Oysa ne güzel hesaplamıştım...
Nisan başından itibaren insanın inşasını konuşacaktık ve elbet yönetimin yanlışlarını da...
Ama YSK bize bu imkanı vermedi.
Bizleri seçim ortamında tuttu.
Ve öyle bir tuttu ki, bu ortam 23 Hazirandan sonra da devam edecek.
Hem de uzun süre...
Bunu göreceğiz maalesef.
Çünkü Bizans'ın ciğerini sökercesine aldığımız bu toprakları vatan edinmemizi hazmedemedi Olimpos'un çocukları.
Onlar sandılar ki, tıpkı Cengiz Han'ın evlatları gibi, Hira Dağının Evlatları da bu topraklara bir hevesle gelirler ve hevesleri kursaklarına tıkanınca giderler.
Ama öyle olmadı.
Çünkü bu topraklar, bu millete, bütün etnik kökenleriyle Aziz Türk Milletine vadedilmiş (Arz-ı Mev'ud) topraklardı.
Bu millet yani Hira Dağının evlatları bu topraklara bir kutlu görevle gelmişlerdi.
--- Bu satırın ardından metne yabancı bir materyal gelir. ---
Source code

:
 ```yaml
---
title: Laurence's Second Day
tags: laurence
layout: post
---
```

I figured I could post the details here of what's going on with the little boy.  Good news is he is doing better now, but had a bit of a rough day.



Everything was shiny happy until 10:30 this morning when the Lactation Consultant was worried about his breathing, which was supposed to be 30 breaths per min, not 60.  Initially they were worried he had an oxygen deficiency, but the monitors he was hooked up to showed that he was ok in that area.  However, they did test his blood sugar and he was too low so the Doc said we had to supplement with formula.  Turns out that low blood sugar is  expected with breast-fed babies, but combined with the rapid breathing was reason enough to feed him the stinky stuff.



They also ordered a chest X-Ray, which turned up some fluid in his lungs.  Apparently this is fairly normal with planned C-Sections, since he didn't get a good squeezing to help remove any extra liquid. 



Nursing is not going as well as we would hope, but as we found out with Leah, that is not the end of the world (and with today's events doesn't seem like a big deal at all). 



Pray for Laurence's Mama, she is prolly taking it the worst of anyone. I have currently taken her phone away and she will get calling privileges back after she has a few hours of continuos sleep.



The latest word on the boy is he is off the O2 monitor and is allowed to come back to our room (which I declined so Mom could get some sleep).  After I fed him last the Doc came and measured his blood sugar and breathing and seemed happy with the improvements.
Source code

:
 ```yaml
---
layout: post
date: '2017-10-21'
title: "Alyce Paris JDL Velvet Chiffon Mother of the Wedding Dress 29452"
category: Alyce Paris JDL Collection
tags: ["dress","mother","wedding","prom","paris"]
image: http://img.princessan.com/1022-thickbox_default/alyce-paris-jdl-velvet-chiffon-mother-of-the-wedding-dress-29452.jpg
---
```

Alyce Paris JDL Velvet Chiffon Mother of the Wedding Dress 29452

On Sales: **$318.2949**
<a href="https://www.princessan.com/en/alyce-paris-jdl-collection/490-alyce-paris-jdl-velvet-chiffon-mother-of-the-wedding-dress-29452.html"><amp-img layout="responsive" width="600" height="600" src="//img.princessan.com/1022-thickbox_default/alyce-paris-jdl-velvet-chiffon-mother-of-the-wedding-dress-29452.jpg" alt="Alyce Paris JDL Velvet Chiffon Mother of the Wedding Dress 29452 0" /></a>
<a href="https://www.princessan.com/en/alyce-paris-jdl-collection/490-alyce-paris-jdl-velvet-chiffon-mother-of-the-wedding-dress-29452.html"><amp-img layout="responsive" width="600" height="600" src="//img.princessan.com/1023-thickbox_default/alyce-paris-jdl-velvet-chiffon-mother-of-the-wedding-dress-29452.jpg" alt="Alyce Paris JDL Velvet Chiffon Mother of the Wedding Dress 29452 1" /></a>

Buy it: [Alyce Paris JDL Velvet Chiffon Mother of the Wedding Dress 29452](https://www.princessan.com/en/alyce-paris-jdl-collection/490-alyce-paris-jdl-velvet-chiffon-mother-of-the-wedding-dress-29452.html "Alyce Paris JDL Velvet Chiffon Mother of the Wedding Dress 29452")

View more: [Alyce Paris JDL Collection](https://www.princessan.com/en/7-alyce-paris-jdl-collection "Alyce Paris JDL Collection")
Bu görevleri, bu toprakları vatan edinmek ve bu vatan topraklarını İslam Ümmetinin Sancak toprakları olarak kıyamete kadar muhafaza etmekti.
Hal böyle olunca bu topraklar Hira Dağının Evlatları ile Olimpos'un Evlatlarının en hızlı çatışma yeri haline geldi.
Ve bu seçimler, bir yandan bizi yönetenleri derin bir gaflet uykusundan uyandırırken, diğer yandan Olimpos'un çocuklarını tam anlamıyla açığa çıkardı.
Her şeyde bir hayır vardır diyoruz ya!
Sonuç ne olursa olsun, bu hayrı görmüş olduk.